— TO DO —
After reading the records, print them all again exactly as they stand.

+-------+

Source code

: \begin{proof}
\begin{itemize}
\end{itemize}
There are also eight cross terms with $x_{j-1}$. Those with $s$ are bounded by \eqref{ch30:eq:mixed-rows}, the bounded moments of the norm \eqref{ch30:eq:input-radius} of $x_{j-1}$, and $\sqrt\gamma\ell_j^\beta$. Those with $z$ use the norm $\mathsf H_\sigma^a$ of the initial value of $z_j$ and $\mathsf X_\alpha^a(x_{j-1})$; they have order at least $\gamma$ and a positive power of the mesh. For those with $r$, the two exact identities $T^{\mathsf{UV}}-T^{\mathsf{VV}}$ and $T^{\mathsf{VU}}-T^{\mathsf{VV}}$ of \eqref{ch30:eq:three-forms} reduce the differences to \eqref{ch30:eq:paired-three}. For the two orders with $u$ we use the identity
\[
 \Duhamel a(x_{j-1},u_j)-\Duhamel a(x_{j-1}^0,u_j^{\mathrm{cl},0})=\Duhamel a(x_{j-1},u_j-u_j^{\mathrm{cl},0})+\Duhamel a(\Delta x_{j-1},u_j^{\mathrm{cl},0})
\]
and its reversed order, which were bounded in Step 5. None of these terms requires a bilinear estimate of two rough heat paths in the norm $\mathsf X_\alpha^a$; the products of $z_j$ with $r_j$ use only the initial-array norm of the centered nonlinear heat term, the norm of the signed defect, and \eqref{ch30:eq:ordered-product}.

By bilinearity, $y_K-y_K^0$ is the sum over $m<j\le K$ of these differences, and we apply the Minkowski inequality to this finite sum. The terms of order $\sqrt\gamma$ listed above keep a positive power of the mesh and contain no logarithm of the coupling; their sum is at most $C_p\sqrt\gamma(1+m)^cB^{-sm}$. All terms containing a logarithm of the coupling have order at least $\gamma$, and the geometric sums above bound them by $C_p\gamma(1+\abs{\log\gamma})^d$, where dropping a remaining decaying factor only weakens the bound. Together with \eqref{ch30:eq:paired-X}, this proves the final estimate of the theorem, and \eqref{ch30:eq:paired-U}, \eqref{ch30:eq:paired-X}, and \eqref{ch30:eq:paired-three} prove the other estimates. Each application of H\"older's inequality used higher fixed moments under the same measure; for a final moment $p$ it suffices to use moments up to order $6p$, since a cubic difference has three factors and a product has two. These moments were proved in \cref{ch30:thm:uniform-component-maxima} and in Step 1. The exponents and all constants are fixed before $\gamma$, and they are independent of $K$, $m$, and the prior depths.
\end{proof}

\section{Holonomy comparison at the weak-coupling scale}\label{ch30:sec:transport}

+-------+

— RESPONSE FOR THIS EXERCISE —
Source code

: \begin{proof}
\begin{itemize}
\end{itemize}
There are also eight cross terms with $x_{j-1}$. Those with $s$ are bounded by \eqref{ch30:eq:mixed-rows}, the bounded moments of the norm \eqref{ch30:eq:input-radius} of $x_{j-1}$, and $\sqrt\gamma\ell_j^\beta$. Those with $z$ use the norm $\mathsf H_\sigma^a$ of the initial value of $z_j$ and $\mathsf X_\alpha^a(x_{j-1})$; they have order at least $\gamma$ and a positive power of the mesh. For those with $r$, the two exact identities $T^{\mathsf{UV}}-T^{\mathsf{VV}}$ and $T^{\mathsf{VU}}-T^{\mathsf{VV}}$ of \eqref{ch30:eq:three-forms} reduce the differences to \eqref{ch30:eq:paired-three}. For the two orders with $u$ we use the identity
\[
 \Duhamel a(x_{j-1},u_j)-\Duhamel a(x_{j-1}^0,u_j^{\mathrm{cl},0})=\Duhamel a(x_{j-1},u_j-u_j^{\mathrm{cl},0})+\Duhamel a(\Delta x_{j-1},u_j^{\mathrm{cl},0})
\]
and its reversed order, which were bounded in Step 5. None of these terms requires a bilinear estimate of two rough heat paths in the norm $\mathsf X_\alpha^a$; the products of $z_j$ with $r_j$ use only the initial-array norm of the centered nonlinear heat term, the norm of the signed defect, and \eqref{ch30:eq:ordered-product}.

By bilinearity, $y_K-y_K^0$ is the sum over $m<j\le K$ of these differences, and we apply the Minkowski inequality to this finite sum. The terms of order $\sqrt\gamma$ listed above keep a positive power of the mesh and contain no logarithm of the coupling; their sum is at most $C_p\sqrt\gamma(1+m)^cB^{-sm}$. All terms containing a logarithm of the coupling have order at least $\gamma$, and the geometric sums above bound them by $C_p\gamma(1+\abs{\log\gamma})^d$, where dropping a remaining decaying factor only weakens the bound. Together with \eqref{ch30:eq:paired-X}, this proves the final estimate of the theorem, and \eqref{ch30:eq:paired-U}, \eqref{ch30:eq:paired-X}, and \eqref{ch30:eq:paired-three} prove the other estimates. Each application of H\"older's inequality used higher fixed moments under the same measure; for a final moment $p$ it suffices to use moments up to order $6p$, since a cubic difference has three factors and a product has two. These moments were proved in \cref{ch30:thm:uniform-component-maxima} and in Step 1. The exponents and all constants are fixed before $\gamma$, and they are independent of $K$, $m$, and the prior depths.
\end{proof}

\section{Holonomy comparison at the weak-coupling scale}\label{ch30:sec:transport}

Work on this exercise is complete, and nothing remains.